Hacker News new | ask | show | jobs
by belter 198 days ago
Emergency Airworthiness Directive 2025-0268-E: https://ad.easa.europa.eu/ad/2025-0268-E

https://ad.easa.europa.eu/blob/EASA_AD_2025_0268_E.pdf/EAD_2...

This was the incident that triggered the investigation:

https://avherald.com/h?article=52f1ffc3&opt=0

https://edition.cnn.com/2025/10/30/us/jetblue-flight-emergen...

List of Airbus A320 family operators: https://en.wikipedia.org/wiki/List_of_Airbus_A320_family_ope...

1 comments

According to the airworthiness directive:

  Affected ELAC: Elevator aileron computer (ELAC) ELAC B L104

  Serviceable ELAC: ELAC B L103+
So it's a regression that affects decades old aircraft. Of course Airbus is now also meddling with "AI":

https://www.airbus.com/en/innovation/digital-transformation/...

Obviously there no direct connection here, but it seems that destabilizing perfectly working aircraft could be the product of a culture shift.

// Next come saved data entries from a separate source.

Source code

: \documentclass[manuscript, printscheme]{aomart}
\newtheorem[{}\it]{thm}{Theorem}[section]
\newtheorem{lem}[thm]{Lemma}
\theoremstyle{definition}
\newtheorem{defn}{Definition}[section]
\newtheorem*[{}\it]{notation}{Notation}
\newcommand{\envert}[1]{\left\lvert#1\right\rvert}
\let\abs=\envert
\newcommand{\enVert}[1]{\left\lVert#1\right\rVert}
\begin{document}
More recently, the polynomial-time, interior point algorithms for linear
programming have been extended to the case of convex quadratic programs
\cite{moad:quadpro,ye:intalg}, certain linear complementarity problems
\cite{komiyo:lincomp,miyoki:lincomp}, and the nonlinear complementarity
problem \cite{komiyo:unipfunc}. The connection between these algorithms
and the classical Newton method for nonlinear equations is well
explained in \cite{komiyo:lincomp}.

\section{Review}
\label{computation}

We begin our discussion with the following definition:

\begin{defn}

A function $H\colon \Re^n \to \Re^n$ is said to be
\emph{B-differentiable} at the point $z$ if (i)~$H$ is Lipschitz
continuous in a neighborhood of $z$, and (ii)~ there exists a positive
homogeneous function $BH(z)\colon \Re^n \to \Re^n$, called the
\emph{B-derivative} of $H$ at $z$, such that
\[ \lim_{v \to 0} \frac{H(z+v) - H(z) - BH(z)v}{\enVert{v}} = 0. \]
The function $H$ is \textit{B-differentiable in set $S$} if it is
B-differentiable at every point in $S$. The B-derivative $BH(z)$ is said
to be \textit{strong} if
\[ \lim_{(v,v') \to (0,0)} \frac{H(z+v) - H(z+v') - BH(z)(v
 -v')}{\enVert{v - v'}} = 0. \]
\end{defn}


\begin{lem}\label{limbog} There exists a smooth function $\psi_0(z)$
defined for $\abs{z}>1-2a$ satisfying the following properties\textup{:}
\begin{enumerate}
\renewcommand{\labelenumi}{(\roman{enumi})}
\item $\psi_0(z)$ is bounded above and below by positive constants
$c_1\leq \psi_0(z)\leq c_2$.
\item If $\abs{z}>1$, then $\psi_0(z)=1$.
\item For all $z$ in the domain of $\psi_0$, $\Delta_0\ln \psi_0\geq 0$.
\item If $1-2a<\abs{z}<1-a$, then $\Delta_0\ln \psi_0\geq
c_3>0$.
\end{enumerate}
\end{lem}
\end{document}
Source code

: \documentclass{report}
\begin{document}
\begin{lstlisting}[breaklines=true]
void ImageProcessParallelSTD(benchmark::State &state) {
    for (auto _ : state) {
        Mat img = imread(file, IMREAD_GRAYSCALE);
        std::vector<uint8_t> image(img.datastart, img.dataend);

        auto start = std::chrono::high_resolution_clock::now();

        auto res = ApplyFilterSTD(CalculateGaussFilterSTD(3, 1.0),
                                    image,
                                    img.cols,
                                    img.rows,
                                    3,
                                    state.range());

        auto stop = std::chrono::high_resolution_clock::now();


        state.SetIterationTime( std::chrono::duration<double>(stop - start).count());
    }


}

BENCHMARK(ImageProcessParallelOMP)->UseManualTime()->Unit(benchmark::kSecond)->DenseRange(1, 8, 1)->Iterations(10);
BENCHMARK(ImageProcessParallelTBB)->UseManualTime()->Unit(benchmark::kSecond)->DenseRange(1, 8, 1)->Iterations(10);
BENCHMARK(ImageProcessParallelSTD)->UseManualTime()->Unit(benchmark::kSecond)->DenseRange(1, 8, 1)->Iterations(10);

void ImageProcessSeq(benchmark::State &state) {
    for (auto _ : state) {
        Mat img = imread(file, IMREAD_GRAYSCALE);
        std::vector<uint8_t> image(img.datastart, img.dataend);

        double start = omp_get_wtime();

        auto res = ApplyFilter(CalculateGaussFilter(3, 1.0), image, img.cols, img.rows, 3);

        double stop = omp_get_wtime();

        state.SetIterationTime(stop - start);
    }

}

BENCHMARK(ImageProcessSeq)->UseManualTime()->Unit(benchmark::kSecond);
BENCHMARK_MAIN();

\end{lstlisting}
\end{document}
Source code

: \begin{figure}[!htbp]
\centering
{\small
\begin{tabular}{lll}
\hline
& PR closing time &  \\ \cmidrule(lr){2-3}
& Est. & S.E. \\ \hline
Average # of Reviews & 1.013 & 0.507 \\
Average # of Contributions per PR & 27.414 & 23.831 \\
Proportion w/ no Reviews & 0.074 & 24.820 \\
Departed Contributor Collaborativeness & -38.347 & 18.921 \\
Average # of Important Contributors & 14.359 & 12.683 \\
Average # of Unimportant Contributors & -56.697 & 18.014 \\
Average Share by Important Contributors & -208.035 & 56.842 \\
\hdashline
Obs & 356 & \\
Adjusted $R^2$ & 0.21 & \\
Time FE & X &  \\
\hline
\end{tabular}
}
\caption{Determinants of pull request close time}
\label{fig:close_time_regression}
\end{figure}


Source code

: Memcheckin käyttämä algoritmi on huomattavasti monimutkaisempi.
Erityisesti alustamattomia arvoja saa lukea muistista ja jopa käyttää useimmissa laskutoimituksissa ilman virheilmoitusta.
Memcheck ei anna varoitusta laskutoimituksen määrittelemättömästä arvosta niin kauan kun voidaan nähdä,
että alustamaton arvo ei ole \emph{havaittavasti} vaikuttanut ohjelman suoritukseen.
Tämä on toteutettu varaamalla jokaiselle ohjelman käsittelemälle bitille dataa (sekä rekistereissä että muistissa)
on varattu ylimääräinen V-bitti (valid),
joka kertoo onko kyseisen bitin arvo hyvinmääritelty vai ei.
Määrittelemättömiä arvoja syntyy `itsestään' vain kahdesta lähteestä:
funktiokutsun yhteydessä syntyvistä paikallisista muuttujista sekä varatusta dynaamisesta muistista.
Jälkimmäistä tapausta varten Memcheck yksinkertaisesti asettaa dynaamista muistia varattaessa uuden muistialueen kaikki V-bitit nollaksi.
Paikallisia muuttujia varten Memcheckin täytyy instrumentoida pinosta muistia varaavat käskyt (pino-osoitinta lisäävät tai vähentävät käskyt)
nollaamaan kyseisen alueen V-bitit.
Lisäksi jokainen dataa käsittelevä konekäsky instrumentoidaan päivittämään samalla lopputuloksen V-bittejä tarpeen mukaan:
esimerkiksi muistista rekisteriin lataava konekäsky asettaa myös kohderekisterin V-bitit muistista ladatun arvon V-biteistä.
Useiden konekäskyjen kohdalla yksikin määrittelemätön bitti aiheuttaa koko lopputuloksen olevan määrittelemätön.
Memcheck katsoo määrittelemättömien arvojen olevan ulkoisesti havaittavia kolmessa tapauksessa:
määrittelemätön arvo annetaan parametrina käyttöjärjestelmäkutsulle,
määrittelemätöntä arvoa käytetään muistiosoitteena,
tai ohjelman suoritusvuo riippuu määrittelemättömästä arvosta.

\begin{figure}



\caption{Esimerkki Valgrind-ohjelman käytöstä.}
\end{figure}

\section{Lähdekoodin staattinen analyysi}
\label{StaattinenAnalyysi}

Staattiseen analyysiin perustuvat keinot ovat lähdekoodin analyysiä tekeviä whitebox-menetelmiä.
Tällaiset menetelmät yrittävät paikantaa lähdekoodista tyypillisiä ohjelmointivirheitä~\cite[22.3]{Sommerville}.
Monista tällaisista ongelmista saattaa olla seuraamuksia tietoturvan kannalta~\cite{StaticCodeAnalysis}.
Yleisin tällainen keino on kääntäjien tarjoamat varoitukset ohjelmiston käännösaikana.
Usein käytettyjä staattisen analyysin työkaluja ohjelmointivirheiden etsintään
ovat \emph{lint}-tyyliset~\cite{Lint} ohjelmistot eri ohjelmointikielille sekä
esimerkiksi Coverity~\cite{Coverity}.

> Obviously there no direct connection here, but it seems that destabilizing perfectly working aircraft could be the product of a culture shift.

A culture shift following a fad in the last couple of years that caused "a regression" (whatever you mean by that) in an aircraft that was made years before, and that was designed years before again? How would that work? They can stop selling aircrafts if they have a time machine.

The regression is obviously ELAC B L104 vs. ELAC B L103+. The culture shift (if there was one) would obviously have affected the latest L104.

I begin to revise my opinion about LLMs. An LLM would not have misunderstood the comment that badly.

Can you expand on that? Do you have any knowledge about those parts except their part numbers?
From what I have heard of how much Airbus pay people . . “Much” is the wrong word.